## Problem statement:
Begin at the line containing "- /hmmwv_chrono/X0/theta (Initial roll)" in the data below and go on through the line containing "- /case/X0/actual/yVal (Initial y)", repeating each line exactly; include both ends and no other line.

## Given data:
++++

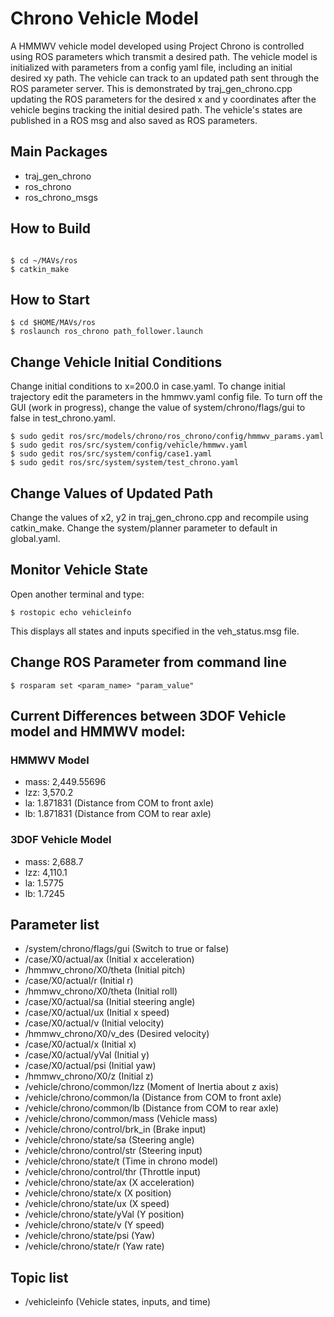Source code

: # Chrono Vehicle Model
A HMMWV vehicle model developed using Project Chrono is controlled using ROS parameters which transmit a desired path. The vehicle model
is initialized with parameters from a config yaml file, including an initial desired xy path. The vehicle can track to an updated path sent through the
ROS parameter server. This is demonstrated by traj_gen_chrono.cpp updating the ROS parameters for the desired x and y coordinates after the vehicle begins tracking
the initial desired path. The vehicle's states are published in a ROS msg and also saved as ROS parameters.

## Main Packages

 - traj_gen_chrono
 - ros_chrono
 - ros_chrono_msgs

## How to Build

```

$ cd ~/MAVs/ros
$ catkin_make

```
## How to Start

```
$ cd $HOME/MAVs/ros
$ roslaunch ros_chrono path_follower.launch

```
## Change Vehicle Initial Conditions

Change initial conditions to x=200.0 in case.yaml. To change initial trajectory edit the parameters in the hmmwv.yaml config file. To turn off the GUI (work in progress), change the value of system/chrono/flags/gui to false in test_chrono.yaml.

```
$ sudo gedit ros/src/models/chrono/ros_chrono/config/hmmwv_params.yaml
$ sudo gedit ros/src/system/config/vehicle/hmmwv.yaml
$ sudo gedit ros/src/system/config/case1.yaml
$ sudo gedit ros/src/system/system/test_chrono.yaml

```

## Change Values of Updated Path

Change the values of x2, y2 in traj_gen_chrono.cpp and recompile using catkin_make. Change the system/planner parameter to default in global.yaml.

## Monitor Vehicle State

Open another terminal and type:

```
$ rostopic echo vehicleinfo

```
This displays all states and inputs specified in the veh_status.msg file.

## Change ROS Parameter from command line

```
$ rosparam set <param_name> "param_value"

```

## Current Differences between 3DOF Vehicle model and HMMWV model:

### HMMWV Model
- mass: 2,449.55696
- Izz: 3,570.2
- la: 1.871831 (Distance from COM to front axle)
- lb: 1.871831 (Distance from COM to rear axle)

### 3DOF Vehicle Model
- mass: 2,688.7
- Izz: 4,110.1
- la: 1.5775
- lb: 1.7245  

## Parameter list
- /system/chrono/flags/gui (Switch to true or false)
- /case/X0/actual/ax (Initial x acceleration)
- /hmmwv_chrono/X0/theta (Initial pitch)
- /case/X0/actual/r (Initial r)
- /hmmwv_chrono/X0/theta (Initial roll)
- /case/X0/actual/sa (Initial steering angle)
- /case/X0/actual/ux (Initial x speed)
- /case/X0/actual/v (Initial velocity)
- /hmmwv_chrono/X0/v_des (Desired velocity)
- /case/X0/actual/x (Initial x)
- /case/X0/actual/yVal (Initial y)
- /case/X0/actual/psi (Initial yaw)
- /hmmwv_chrono/X0/z (Initial z)
- /vehicle/chrono/common/Izz (Moment of Inertia about z axis)
- /vehicle/chrono/common/la (Distance from COM to front axle)
- /vehicle/chrono/common/lb (Distance from COM to rear axle)
- /vehicle/chrono/common/mass (Vehicle mass)
- /vehicle/chrono/control/brk_in (Brake input)
- /vehicle/chrono/state/sa (Steering angle)
- /vehicle/chrono/control/str (Steering input)
- /vehicle/chrono/state/t (Time in chrono model)
- /vehicle/chrono/control/thr (Throttle input)
- /vehicle/chrono/state/ax (X acceleration)
- /vehicle/chrono/state/x (X position)
- /vehicle/chrono/state/ux (X speed)
- /vehicle/chrono/state/yVal (Y position)
- /vehicle/chrono/state/v (Y speed)
- /vehicle/chrono/state/psi (Yaw)
- /vehicle/chrono/state/r (Yaw rate)

## Topic list
- /vehicleinfo (Vehicle states, inputs, and time)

++++

## Exercise response:
- /hmmwv_chrono/X0/theta (Initial roll)
- /case/X0/actual/sa (Initial steering angle)
- /case/X0/actual/ux (Initial x speed)
- /case/X0/actual/v (Initial velocity)
- /hmmwv_chrono/X0/v_des (Desired velocity)
- /case/X0/actual/x (Initial x)
- /case/X0/actual/yVal (Initial y)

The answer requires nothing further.